以下のようにして、本発明のガラス樹脂複合体を作製することができる。
まず所定のガラス組成になるように調合したガラス原料を連続溶融炉に投入して、1500〜1700℃で加熱溶融し、清澄、攪拌した後、成形装置に供給して板状に成形し、徐冷することにより、ガラス板を作製することができる。
板厚1.5mm以下の薄板ガラス板を成形する方法として、オーバーフローダウンドロー法を採用することが好ましい。オーバーフローダウンドロー法は、表面が未研磨の状態で、高品位な薄板ガラス板を大量に作製し得る方法である。なお、表面が未研磨であると、ガラス板の製造コストを低廉化することができる。
板厚3mm以上の厚板ガラス板を成形する方法として、フロート法を採用することが好ましい。フロート法は、厚板ガラス板を安価に作製し得る方法である。
ガラス板は、必要に応じて、面取り加工されていることが好ましい。その場合、#800のメタルボンド砥石等により、C面取り加工を行うことが好ましい。このようにすれば、端面強度を高めることができる。必要に応じて、ガラス板の端面をエッチングして、端面に存在するクラックソースを低減することも好ましい。
次に、得られたガラス板について、必要に応じて、曲面加工を行う。曲面加工の方法として、種々の方法を採用することができる。特に、金型によりガラス板を1枚ずつ或いは積層してプレス成形する方法が好ましく、所定の形状の金型でガラス板を挟み込んだ状態で熱処理炉を通過させることが好ましい。このようにすれば、曲面形状の寸法精度を高めることができる。また、所定形状の金型上にガラス板を1枚ずつ或いは積層して配置した後、ガラス板の一部又は全体を熱処理することにより、金型の形状に沿って、ガラス板を自重で軟化変形させる方法も好ましい。
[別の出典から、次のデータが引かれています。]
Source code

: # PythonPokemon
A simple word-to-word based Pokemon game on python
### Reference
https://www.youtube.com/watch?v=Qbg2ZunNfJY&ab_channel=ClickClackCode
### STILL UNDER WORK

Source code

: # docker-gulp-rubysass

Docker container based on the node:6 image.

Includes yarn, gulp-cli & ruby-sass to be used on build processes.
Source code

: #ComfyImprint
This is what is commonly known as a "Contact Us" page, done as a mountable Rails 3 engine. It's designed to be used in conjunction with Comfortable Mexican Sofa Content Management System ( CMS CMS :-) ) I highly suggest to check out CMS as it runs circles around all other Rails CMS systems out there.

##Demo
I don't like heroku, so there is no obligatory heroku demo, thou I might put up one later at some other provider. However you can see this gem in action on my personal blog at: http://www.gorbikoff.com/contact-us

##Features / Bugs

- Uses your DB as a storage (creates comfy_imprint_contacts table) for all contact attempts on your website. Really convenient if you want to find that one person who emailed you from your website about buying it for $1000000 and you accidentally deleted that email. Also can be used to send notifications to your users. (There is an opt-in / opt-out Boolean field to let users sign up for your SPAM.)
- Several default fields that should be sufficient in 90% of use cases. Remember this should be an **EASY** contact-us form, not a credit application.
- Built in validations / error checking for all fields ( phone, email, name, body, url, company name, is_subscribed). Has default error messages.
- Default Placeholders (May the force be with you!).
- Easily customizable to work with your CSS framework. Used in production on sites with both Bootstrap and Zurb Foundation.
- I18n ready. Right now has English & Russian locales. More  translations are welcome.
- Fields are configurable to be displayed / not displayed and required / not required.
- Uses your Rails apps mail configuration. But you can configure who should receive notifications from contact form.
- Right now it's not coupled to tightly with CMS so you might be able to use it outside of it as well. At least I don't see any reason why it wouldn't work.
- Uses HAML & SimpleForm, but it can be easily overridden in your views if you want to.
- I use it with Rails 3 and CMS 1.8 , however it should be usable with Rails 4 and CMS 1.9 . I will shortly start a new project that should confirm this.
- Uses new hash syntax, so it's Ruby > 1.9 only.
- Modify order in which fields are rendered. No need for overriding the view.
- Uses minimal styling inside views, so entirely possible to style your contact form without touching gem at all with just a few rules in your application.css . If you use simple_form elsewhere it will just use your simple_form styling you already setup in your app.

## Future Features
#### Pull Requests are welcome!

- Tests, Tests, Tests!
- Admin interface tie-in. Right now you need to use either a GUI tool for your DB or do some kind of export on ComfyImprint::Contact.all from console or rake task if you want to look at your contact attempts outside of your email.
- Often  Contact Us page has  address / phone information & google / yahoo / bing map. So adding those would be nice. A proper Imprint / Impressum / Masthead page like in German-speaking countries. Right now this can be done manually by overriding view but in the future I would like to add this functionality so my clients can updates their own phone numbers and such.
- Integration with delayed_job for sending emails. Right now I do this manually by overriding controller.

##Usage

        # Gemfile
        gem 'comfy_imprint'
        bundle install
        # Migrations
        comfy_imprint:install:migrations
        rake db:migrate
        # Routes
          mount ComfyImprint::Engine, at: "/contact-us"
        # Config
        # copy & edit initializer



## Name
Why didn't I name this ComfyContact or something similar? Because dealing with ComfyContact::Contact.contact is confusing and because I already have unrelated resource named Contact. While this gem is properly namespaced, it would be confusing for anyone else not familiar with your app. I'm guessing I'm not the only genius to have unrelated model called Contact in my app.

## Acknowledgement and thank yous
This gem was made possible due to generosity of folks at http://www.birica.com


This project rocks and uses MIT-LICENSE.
このようにすれば、曲面加工の効率を高めることができる。
更に、複数のガラス板と樹脂板とを有機樹脂中間層で複合一体化して、ガラス樹脂複合体とする。複合一体化の方法として、ガラス板同士又はガラス板と樹脂板の間に有機樹脂を注入した後に有機樹脂を硬化させる方法、ガラス板同士又はガラス板と樹脂板の間に有機樹脂シートを配置した後に加圧加熱処理(熱圧着)する方法等が挙げられる。前者の方法は、ガラス板と樹脂板の膨張不整合による樹脂板の変形を抑制することができる。後者の方法の方は、複合一体化が容易である。
また、複合一体化した後に、最外層のガラス板の外表面に、ハードコート膜、赤外線反射膜、熱線反射膜等の機能膜を形成してもよい。また複合一体化する前に、最外層のガラス板の内表面に、ハードコート膜、赤外線反射膜、熱線反射膜等の機能膜を形成してもよい。
以下、実施例に基づいて、本発明を詳細に説明する。なお、以下の実施例は単なる例示である。本発明は以下の実施例に何ら限定されない。
次のようにしてガラス板を作製した。表1に記載のガラスA(ソーダライムガラス板)が得られるように、ガラス原料を調合した。その後、調合済みのガラスバッチを連続溶融炉に投入し、1500℃で20時間溶融した後、清澄、攪拌して、均質な溶融ガラスを得た上で、フロート法により板厚8.0mmの厚板ガラス板に成形した。次に、表1に記載のガラスB(アルミノホウケイ酸塩ガラス)が得られるように、調合済みのガラスバッチを連続溶融炉に投入し、1600℃で20時間溶融した後、清澄、攪拌して均質な溶融ガラスを得た上で、オーバーフローダウンドロー法により板厚0.7mmの薄板ガラス板に成形した。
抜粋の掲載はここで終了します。